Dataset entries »
----

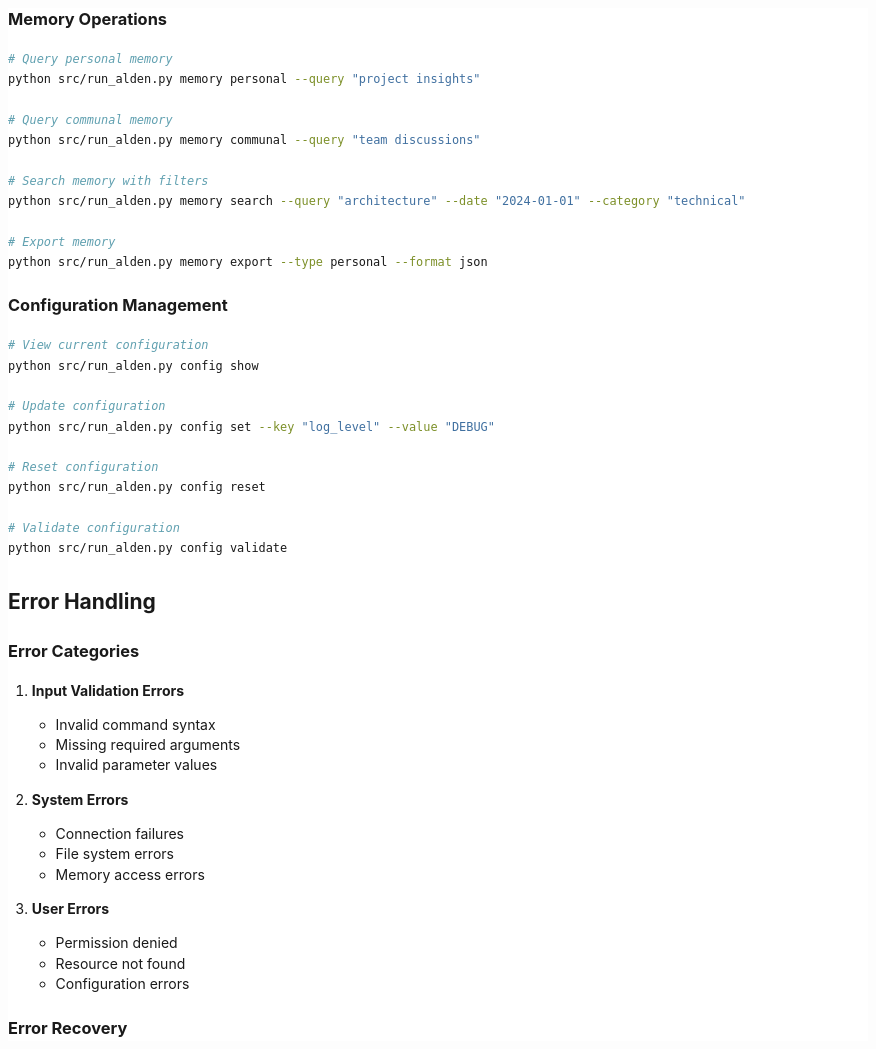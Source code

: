 ### Memory Operations

```bash
# Query personal memory
python src/run_alden.py memory personal --query "project insights"

# Query communal memory
python src/run_alden.py memory communal --query "team discussions"

# Search memory with filters
python src/run_alden.py memory search --query "architecture" --date "2024-01-01" --category "technical"

# Export memory
python src/run_alden.py memory export --type personal --format json
```

### Configuration Management

```bash
# View current configuration
python src/run_alden.py config show

# Update configuration
python src/run_alden.py config set --key "log_level" --value "DEBUG"

# Reset configuration
python src/run_alden.py config reset

# Validate configuration
python src/run_alden.py config validate
```

## Error Handling

### Error Categories

1. **Input Validation Errors**
   - Invalid command syntax
   - Missing required arguments
   - Invalid parameter values

2. **System Errors**
   - Connection failures
   - File system errors
   - Memory access errors

3. **User Errors**
   - Permission denied
   - Resource not found
   - Configuration errors

### Error Recovery
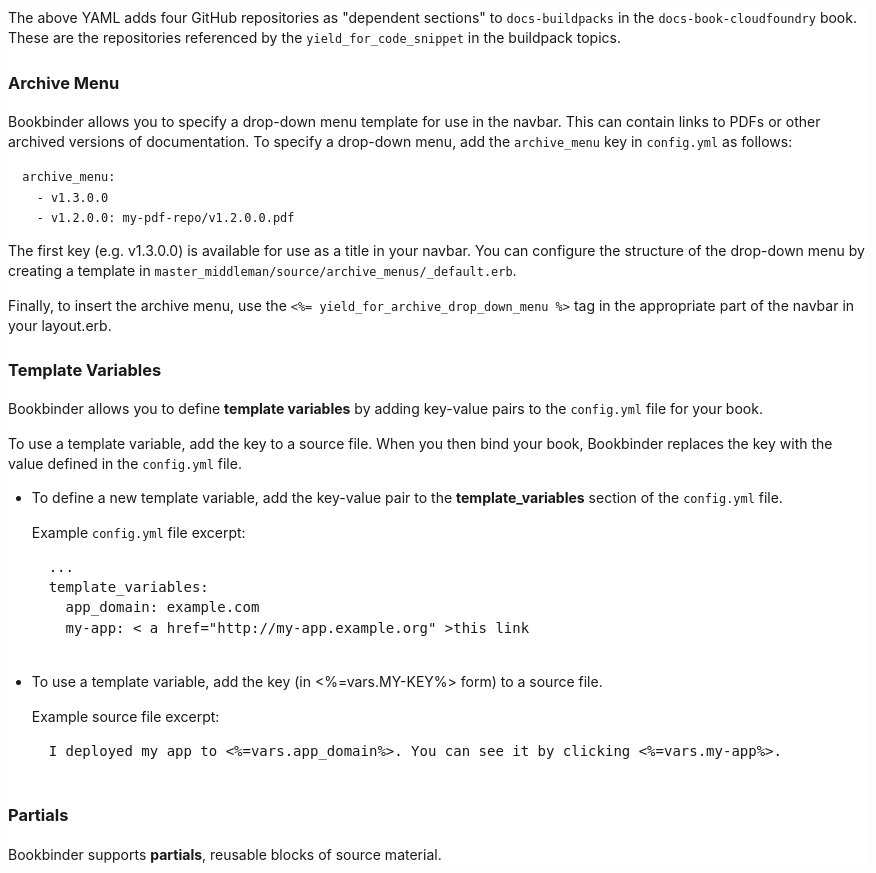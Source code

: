 The above YAML adds four GitHub repositories as "dependent sections" to `docs-buildpacks` in the `docs-book-cloudfoundry` book. These are the repositories referenced by the `yield_for_code_snippet` in the buildpack topics. 

### Archive Menu

Bookbinder allows you to specify a drop-down menu template for use in the navbar. This can contain links to PDFs or other archived versions of documentation. To specify a drop-down menu, add the `archive_menu` key in `config.yml` as follows:

```
  archive_menu:
    - v1.3.0.0
    - v1.2.0.0: my-pdf-repo/v1.2.0.0.pdf
```

The first key (e.g. v1.3.0.0) is available for use as a title in your navbar. You can configure the structure of the drop-down menu by creating a template in `master_middleman/source/archive_menus/_default.erb`.

Finally, to insert the archive menu, use the `<%= yield_for_archive_drop_down_menu %>` tag in the appropriate part of the navbar in your layout.erb.

### Template Variables

Bookbinder allows you to define **template variables** by adding key-value pairs to the `config.yml` file for your book.

To use a template variable, add the key to a source file.
When you then bind your book, Bookbinder replaces the key with the value defined in the `config.yml` file.

* To define a new template variable, add the key-value pair to the **template_variables** section of the  `config.yml` file.

    Example `config.yml` file excerpt:

    <pre>
    ...
    template_variables:
      app_domain: example.com
      my-app: < a href="http://my-app.example.org" >this link</a>
    </pre>

* To use a template variable, add the key (in <%=vars.MY-KEY%> form) to a source file.

    Example source file excerpt:

    <pre>
    I deployed my app to <%=vars.app_domain%>. You can see it by clicking <%=vars.my-app%>.
    </pre>


### Partials

Bookbinder supports **partials**, reusable blocks of source material.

----

About this exercise » Reading through the records above, report each line in which the string "with" is found.

Your response »
# Search memory with filters
When you then bind your book, Bookbinder replaces the key with the value defined in the `config.yml` file.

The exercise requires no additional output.